If the server finds itself in a situation that it doesn't have some specific mail, it'll send a request to the replication process to fetch it ASAP from another server. The reply will then take the highest priority in the queue.
Normally when opening or reading the mailbox there's really no need to do any global locking. The server will show the mailbox's state to be what it has last received from the replication process.
Whenever modifying the mailbox a global lock is required. Here's also the problem that if the network is down between two servers, they both think that they got the global lock. If they did any conflicting changes, they'll have to be resolved when both of them again see each others.
Dovecot's transactions in general aren't order-dependent so most of the conflicts can be resolved by just having the replication master decide which way the transactions were done and then sending the transactions back to all of the servers in that order.
Adding new messages is a problem however. UIDs must be always growing and they must be unique. I think Cyrus solved this by having 64bit global UIDs which really uniquely identify the messages (ie. first 32bits contain server-specific UID), and then the 32bit IMAP UIDs. If there are any conflicts with the IMAP UIDs, they're given new UIDs (which invalidates clients' cache for those messages, but that can't be helped).
Resyncing works basically by requesting a list of all the mailboxes, opening each one of them and requesting new transactions from the log files with <UID validity>, <log file sequence>, <log file offset> triplet. If UID validity has changed or log file no longer exists, a full resync needs to be done. Also if the log file contains a lot of changes, it's probably faster to do a full resync. Full resync would then be just sending the whole dovecot.index file.
Conflict resolving could also require a full resync if transaction logs were lost. That'd work again by the master receiving everyone's dovecot.index files, deciding what to do with them and sending the modified version back to everyone.
Each server has different transaction logs, so the log file sequences can't be directly used between servers. So the replication process probably will have to keep track of every server's log seq/offset. Also when receiving full dovecot.index files they'll have to be updated in some way.
Then there's the problem of how to implement the receiving side. If the user already has a process connected to the replication process it could be instructed to update the mailboxes. But since this doesn't happen all that often, there also needs to be some replication-writer process which writes all the received transactions to the mailboxes.

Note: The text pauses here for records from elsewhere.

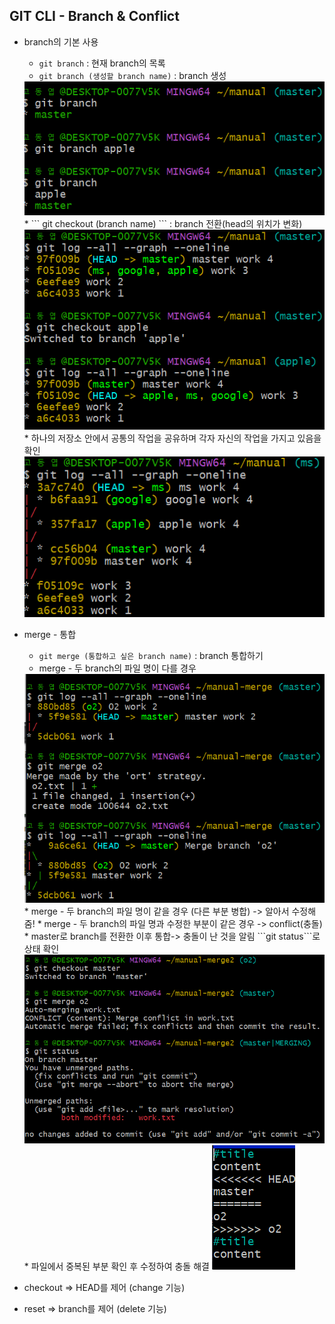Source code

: ## GIT CLI - Branch & Conflict

* branch의 기본 사용  
    * ``` git branch ``` : 현재 branch의 목록 
    * ``` git branch (생성할 branch name) ``` : branch 생성
    <img src="./img/image14.png">
    * ``` git checkout (branch name) ``` : branch 전환(head의 위치가 변화)  
    <img src="./img/image15.png">
    * 하나의 저장소 안에서 공통의 작업을 공유하며 각자 자신의 작업을 가지고 있음을 확인  
    <img src="./img/image16.png">  

* merge - 통합  
    * ``` git merge (통합하고 싶은 branch name) ``` : branch 통합하기  
    * merge - 두 branch의 파일 명이 다를 경우   
    <img src="./img/image17.png">  
    * merge - 두 branch의 파일 명이 같을 경우 (다른 부분 병합)  
    -> 알아서 수정해 줌!
    *  merge - 두 branch의 파일 명과 수정한 부분이 같은 경우 -> conflict(충돌)  
        * master로 branch를 전환한 이후 통합-> 충돌이 난 것을 알림  
          ```git status```로 상태 확인  
        <img src="./img/image18.png">  
        * 파일에서 중복된 부분 확인 후 수정하여 충돌 해결  
        <img src="./img/image19.png">  

* checkout => HEAD를 제어  (change 기능)
* reset => branch를 제어  (delete 기능)





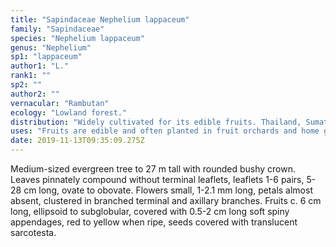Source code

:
 ```yaml
---
title: "Sapindaceae Nephelium lappaceum"
family: "Sapindaceae"
species: "Nephelium lappaceum"
genus: "Nephelium"
sp1: "lappaceum"
author1: "L."
rank1: ""
sp2: ""
author2: ""
vernacular: "Rambutan"
ecology: "Lowland forest."
distribution: "Widely cultivated for its edible fruits. Thailand, Sumatra, Peninsular Malaysia, Borneo, Java and Philippines."
uses: "Fruits are edible and often planted in fruit orchards and home gardens."
date: 2019-11-13T09:35:09.275Z
---
```

Medium-sized evergreen tree to 27 m tall with rounded bushy crown. Leaves pinnately compound without terminal leaflets, leaflets 1-6 pairs, 5-28 cm long, ovate to obovate. Flowers small, 1-2.1 mm long, petals almost absent, clustered in branched terminal and axillary branches. Fruits c. 6 cm long, ellipsoid to subglobular, covered with 0.5-2 cm long soft spiny appendages, red to yellow when ripe, seeds covered with translucent sarcotesta.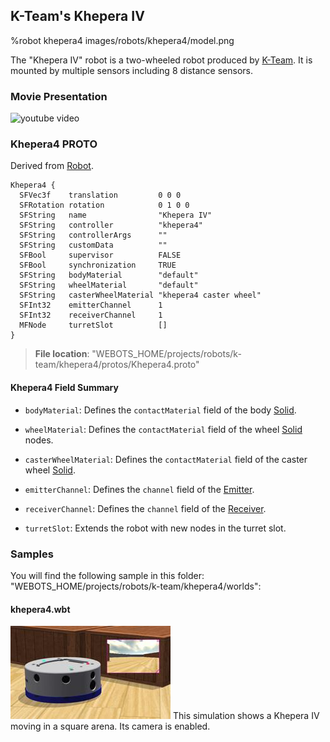 ## K-Team's Khepera IV

%robot khepera4 images/robots/khepera4/model.png

The "Khepera IV" robot is a two-wheeled robot produced by [K-Team](https://www.k-team.com/mobile-robotics-products/khepera-iv).
It is mounted by multiple sensors including 8 distance sensors.

### Movie Presentation

![youtube video](https://www.youtube.com/watch?v=RVOwk3FkIWo)

### Khepera4 PROTO

Derived from [Robot](../reference/robot.md).

```
Khepera4 {
  SFVec3f    translation         0 0 0
  SFRotation rotation            0 1 0 0
  SFString   name                "Khepera IV"
  SFString   controller          "khepera4"
  SFString   controllerArgs      ""
  SFString   customData          ""
  SFBool     supervisor          FALSE
  SFBool     synchronization     TRUE
  SFString   bodyMaterial        "default"
  SFString   wheelMaterial       "default"
  SFString   casterWheelMaterial "khepera4 caster wheel"
  SFInt32    emitterChannel      1
  SFInt32    receiverChannel     1
  MFNode     turretSlot          []
}
```

> **File location**: "WEBOTS\_HOME/projects/robots/k-team/khepera4/protos/Khepera4.proto"

#### Khepera4 Field Summary

- `bodyMaterial`: Defines the `contactMaterial` field of the body [Solid](../reference/solid.md).

- `wheelMaterial`: Defines the `contactMaterial` field of the wheel [Solid](../reference/solid.md) nodes.

- `casterWheelMaterial`: Defines the `contactMaterial` field of the caster wheel [Solid](../reference/solid.md).

- `emitterChannel`: Defines the `channel` field of the [Emitter](../reference/emitter.md).

- `receiverChannel`: Defines the `channel` field of the [Receiver](../reference/receiver.md).

- `turretSlot`: Extends the robot with new nodes in the turret slot.

### Samples

You will find the following sample in this folder: "WEBOTS\_HOME/projects/robots/k-team/khepera4/worlds":

#### khepera4.wbt

![khepera4.wbt.png](images/robots/khepera4/khepera4.wbt.thumbnail.jpg) This simulation shows a Khepera IV moving in a square arena.
Its camera is enabled.
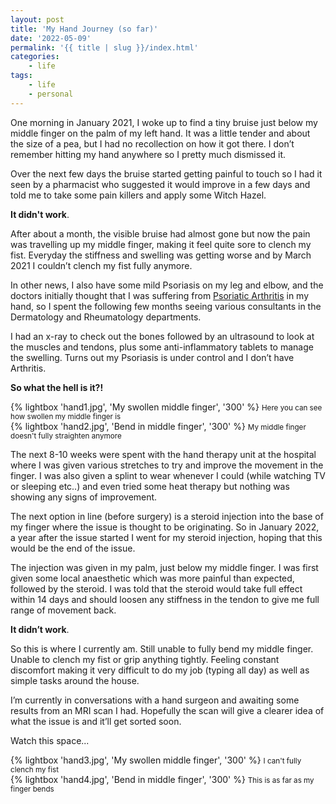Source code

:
```yaml
---
layout: post
title: 'My Hand Journey (so far)'
date: '2022-05-09'
permalink: '{{ title | slug }}/index.html'
categories:
    - life
tags:
    - life
    - personal
---
```


One morning in January 2021, I woke up to find a tiny bruise just below my middle finger on the palm of my left hand. It was a little tender and about the size of a pea, but I had no recollection on how it got there. I don’t remember hitting my hand anywhere so I pretty much dismissed it.

Over the next few days the bruise started getting painful to touch so I had it seen by a pharmacist who suggested it would improve in a few days and told me to take some pain killers and apply some Witch Hazel.

**It didn't work**.

After about a month, the visible bruise had almost gone but now the pain was travelling up my middle finger, making it feel quite sore to clench my fist. Everyday the stiffness and swelling was getting worse and by March 2021 I couldn’t clench my fist fully anymore.

In other news, I also have some mild Psoriasis on my leg and elbow, and the doctors initially thought that I was suffering from [Psoriatic Arthritis](https://www.nhs.uk/conditions/psoriatic-arthritis/) in my hand, so I spent the following few months seeing various consultants in the Dermatology and Rheumatology departments.

I had an x-ray to check out the bones followed by an ultrasound to look at the muscles and tendons, plus some anti-inflammatory tablets to manage the swelling. Turns out my Psoriasis is under control and I don’t have Arthritis.

**So what the hell is it?!**

<div class="gallery">
    <div>
        {% lightbox 'hand1.jpg', 'My swollen middle finger', '300' %}
        <small>Here you can see how swollen my middle finger is</small>
    </div>
    <div>
        {% lightbox 'hand2.jpg', 'Bend in middle finger', '300' %}
        <small>My middle finger doesn't fully straighten anymore</small>
    </div>
</div>

The next 8-10 weeks were spent with the hand therapy unit at the hospital where I was given various stretches to try and improve the movement in the finger. I was also given a splint to wear whenever I could (while watching TV or sleeping etc..) and even tried some heat therapy but nothing was showing any signs of improvement.

The next option in line (before surgery) is a steroid injection into the base of my finger where the issue is thought to be originating. So in January 2022, a year after the issue started I went for my steroid injection, hoping that this would be the end of the issue.

The injection was given in my palm, just below my middle finger. I was first given some local anaesthetic which was more painful than expected, followed by the steroid. I was told that the steroid would take full effect within 14 days and should loosen any stiffness in the tendon to give me full range of movement back.

**It didn’t work**.

So this is where I currently am. Still unable to fully bend my middle finger. Unable to clench my fist or grip anything tightly. Feeling constant discomfort making it very difficult to do my job (typing all day) as well as simple tasks around the house.

I’m currently in conversations with a hand surgeon and awaiting some results from an MRI scan I had. Hopefully the scan will give a clearer idea of what the issue is and it’ll get sorted soon.

Watch this space...

<div class="gallery">
    <div>
        {% lightbox 'hand3.jpg', 'My swollen middle finger', '300' %}
        <small>I can't fully clench my fist</small>
    </div>
    <div>
        {% lightbox 'hand4.jpg', 'Bend in middle finger', '300' %}
        <small>This is as far as my finger bends</small>
    </div>
</div>
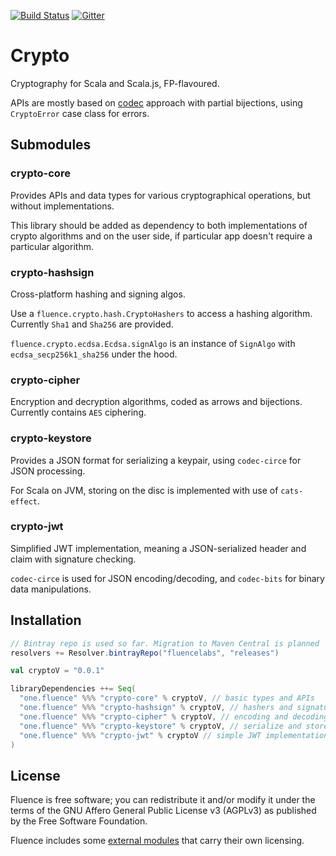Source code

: [![Build Status](https://travis-ci.org/fluencelabs/crypto.svg?branch=master)](https://travis-ci.org/fluencelabs/crypto)
[![Gitter](https://badges.gitter.im/fluencelabs/crypto.svg)](https://gitter.im/fluencelabs/crypto?utm_source=badge&utm_medium=badge&utm_campaign=pr-badge)

# Сrypto

Cryptography for Scala and Scala.js, FP-flavoured.

APIs are mostly based on [codec](https://github.com/fluencelabs/codec) approach with partial bijections, using `CryptoError` case class for errors.

## Submodules

### crypto-core

Provides APIs and data types for various cryptographical operations, but without implementations.

This library should be added as dependency to both implementations of crypto algorithms and on the user side, if particular app doesn't require a particular algorithm.

### crypto-hashsign

Cross-platform hashing and signing algos.

Use a `fluence.crypto.hash.CryptoHashers` to access a hashing algorithm. Currently `Sha1` and `Sha256` are provided.

`fluence.crypto.ecdsa.Ecdsa.signAlgo` is an instance of `SignAlgo` with `ecdsa_secp256k1_sha256` under the hood.

### crypto-cipher

Encryption and decryption algorithms, coded as arrows and bijections. Currently contains `AES` ciphering.

### crypto-keystore

Provides a JSON format for serializing a keypair, using `codec-circe` for JSON processing.

For Scala on JVM, storing on the disc is implemented with use of `cats-effect`. 

### crypto-jwt

Simplified JWT implementation, meaning a JSON-serialized header and claim with signature checking.

`codec-circe` is used for JSON encoding/decoding, and `codec-bits` for binary data manipulations.

## Installation

```scala
// Bintray repo is used so far. Migration to Maven Central is planned
resolvers += Resolver.bintrayRepo("fluencelabs", "releases")

val cryptoV = "0.0.1"

libraryDependencies ++= Seq(
  "one.fluence" %%% "crypto-core" % cryptoV, // basic types and APIs
  "one.fluence" %%% "crypto-hashsign" % cryptoV, // hashers and signatures
  "one.fluence" %%% "crypto-cipher" % cryptoV, // encoding and decoding
  "one.fluence" %%% "crypto-keystore" % cryptoV, // serialize and store a keypair
  "one.fluence" %%% "crypto-jwt" % cryptoV // simple JWT implementation
)
```

## License

Fluence is free software; you can redistribute it and/or modify it under the terms of the GNU Affero General Public License v3 (AGPLv3) as published by the Free Software Foundation.

Fluence includes some [external modules](https://github.com/fluencelabs/crypto/blob/master/build.sbt) that carry their own licensing.
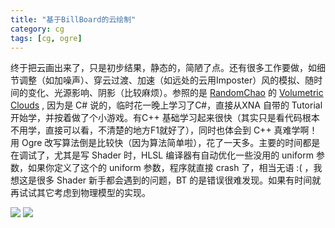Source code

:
 ```yaml
---
title: "基于BillBoard的云绘制"
category: cg
tags: [cg, ogre]
---
```


终于把云画出来了，只是初步结果，静态的，简陋了点。还有很多工作要做，如细节调整（如加噪声）、穿云过渡、加速（如远处的云用Imposter）风的模拟、随时间的变化、光源影响、阴影（比较麻烦）。参照的是 [RandomChao](http://xna-uk.net/blogs/randomchaos) 的 [Volumetric Clouds](http://xna-uk.net/blogs/randomchaos/archive/2008/10/02/volumetric-clouds-source.aspx) , 因为是 C# 说的，临时花一晚上学习了C#，直接从XNA 自带的 Tutorial 开始学，并按着做了个小游戏。有C++ 基础学习起来很快（其实只是看代码根本不用学，直接可以看，不清楚的地方F1就好了），同时也体会到 C++ 真难学啊！用 Ogre 改写算法倒是比较快（因为算法简单啦），花了一天多。主要的时间都是在调试了，尤其是写 Shader 时，HLSL 编译器有自动优化一些没用的 uniform 参数，如果你定义了这个的 uniform 参数，程序就直接 crash 了，相当无语 :( ，我想这是很多 Shader 新手都会遇到的问题，BT 的是错误很难发现。如果有时间就再试试其它考虑到物理模型的实现。

[![](http://hiphotos.baidu.com/maxint/abpic/item/10edab54d296ce61574e008e.jpg)](http://hiphotos.baidu.com/maxint/pic/item/10edab54d296ce61574e008e.jpg)
[![](http://hiphotos.baidu.com/maxint/abpic/item/eed4245cb8915576faf2c0ba.jpg)](http://hiphotos.baidu.com/maxint/pic/item/eed4245cb8915576faf2c0ba.jpg)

Now, when exactly should these replication-writer processes be created then? If all users have the same UNIX user ID, then there could be a spool of processes always running and doing the writing. Although this worries me a bit since the same process is handling different users' data.
More secure way, and the only way if users have different UNIX UIDs, is to launch a separate writer process for each user. It probably isn't a great idea to do that immediately when receiving data for a user, but to queue data for the user for a while and then once enough has been received or some timeout has occurred, the writer process would be executed.
There probably should be some shared in-memory cache with a memory limit of some megabytes, after which data is written to disk up to a configurable amount. Only after that is full or timeout for the user is reached, the writer process is executed and the data is sent to it.
All this replication stuff could also be used to implement a remote mail storage (ie. smarter proxying). The received indexes/transactions could simply be kept in memory, and all the mails that aren't already cached in memory could just be requested from the master whenever needed. I'm not sure if there's much point in doing this over dummy proxying though.